━━━ Exercise data ━━━
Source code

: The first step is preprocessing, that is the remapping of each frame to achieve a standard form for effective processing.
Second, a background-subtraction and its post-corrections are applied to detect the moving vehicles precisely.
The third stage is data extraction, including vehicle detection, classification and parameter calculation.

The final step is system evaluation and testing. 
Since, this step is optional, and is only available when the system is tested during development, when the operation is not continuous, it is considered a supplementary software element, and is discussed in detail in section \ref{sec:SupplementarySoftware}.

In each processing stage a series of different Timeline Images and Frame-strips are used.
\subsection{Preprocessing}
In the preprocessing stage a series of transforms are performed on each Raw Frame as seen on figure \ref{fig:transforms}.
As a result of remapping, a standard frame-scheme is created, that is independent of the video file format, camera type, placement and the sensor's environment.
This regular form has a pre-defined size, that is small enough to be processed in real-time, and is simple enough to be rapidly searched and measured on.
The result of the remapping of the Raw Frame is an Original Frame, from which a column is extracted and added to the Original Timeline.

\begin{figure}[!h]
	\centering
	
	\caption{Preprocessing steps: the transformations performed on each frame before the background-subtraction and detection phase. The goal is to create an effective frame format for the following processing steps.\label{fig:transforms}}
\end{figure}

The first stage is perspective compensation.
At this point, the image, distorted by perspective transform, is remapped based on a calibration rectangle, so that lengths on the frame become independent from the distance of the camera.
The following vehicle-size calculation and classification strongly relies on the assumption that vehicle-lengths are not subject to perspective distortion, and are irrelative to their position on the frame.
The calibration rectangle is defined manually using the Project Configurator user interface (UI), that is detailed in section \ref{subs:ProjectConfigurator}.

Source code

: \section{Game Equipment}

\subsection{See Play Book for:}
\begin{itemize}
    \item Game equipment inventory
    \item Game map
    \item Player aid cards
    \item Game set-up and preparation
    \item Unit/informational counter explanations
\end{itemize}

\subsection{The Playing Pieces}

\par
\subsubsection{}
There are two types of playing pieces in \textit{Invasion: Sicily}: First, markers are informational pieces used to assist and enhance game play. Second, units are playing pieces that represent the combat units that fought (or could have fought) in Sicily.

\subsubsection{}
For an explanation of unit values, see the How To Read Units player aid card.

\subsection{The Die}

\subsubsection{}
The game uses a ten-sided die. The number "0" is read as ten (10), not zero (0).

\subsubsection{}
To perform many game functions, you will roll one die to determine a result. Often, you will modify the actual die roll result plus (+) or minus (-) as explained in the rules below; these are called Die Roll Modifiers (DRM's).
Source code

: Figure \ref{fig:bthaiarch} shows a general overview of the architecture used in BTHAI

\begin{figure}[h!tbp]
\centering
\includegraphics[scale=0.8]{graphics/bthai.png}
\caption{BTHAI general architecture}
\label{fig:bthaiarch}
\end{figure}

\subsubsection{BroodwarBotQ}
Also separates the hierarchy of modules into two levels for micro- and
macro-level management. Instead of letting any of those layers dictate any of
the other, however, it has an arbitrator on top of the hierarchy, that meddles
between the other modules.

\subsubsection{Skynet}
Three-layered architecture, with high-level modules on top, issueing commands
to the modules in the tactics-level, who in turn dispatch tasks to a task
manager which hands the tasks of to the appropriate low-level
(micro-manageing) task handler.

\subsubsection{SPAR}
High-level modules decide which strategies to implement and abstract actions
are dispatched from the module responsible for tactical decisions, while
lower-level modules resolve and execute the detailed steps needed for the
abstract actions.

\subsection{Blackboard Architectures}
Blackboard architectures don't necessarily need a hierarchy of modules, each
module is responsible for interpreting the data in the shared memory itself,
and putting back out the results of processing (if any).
━━━
Assignment –
Return, from the data, each line where the string "subtraction" occurs.

Result below –
Second, a background-subtraction and its post-corrections are applied to detect the moving vehicles precisely.
	\caption{Preprocessing steps: the transformations performed on each frame before the background-subtraction and detection phase. The goal is to create an effective frame format for the following processing steps.\label{fig:transforms}}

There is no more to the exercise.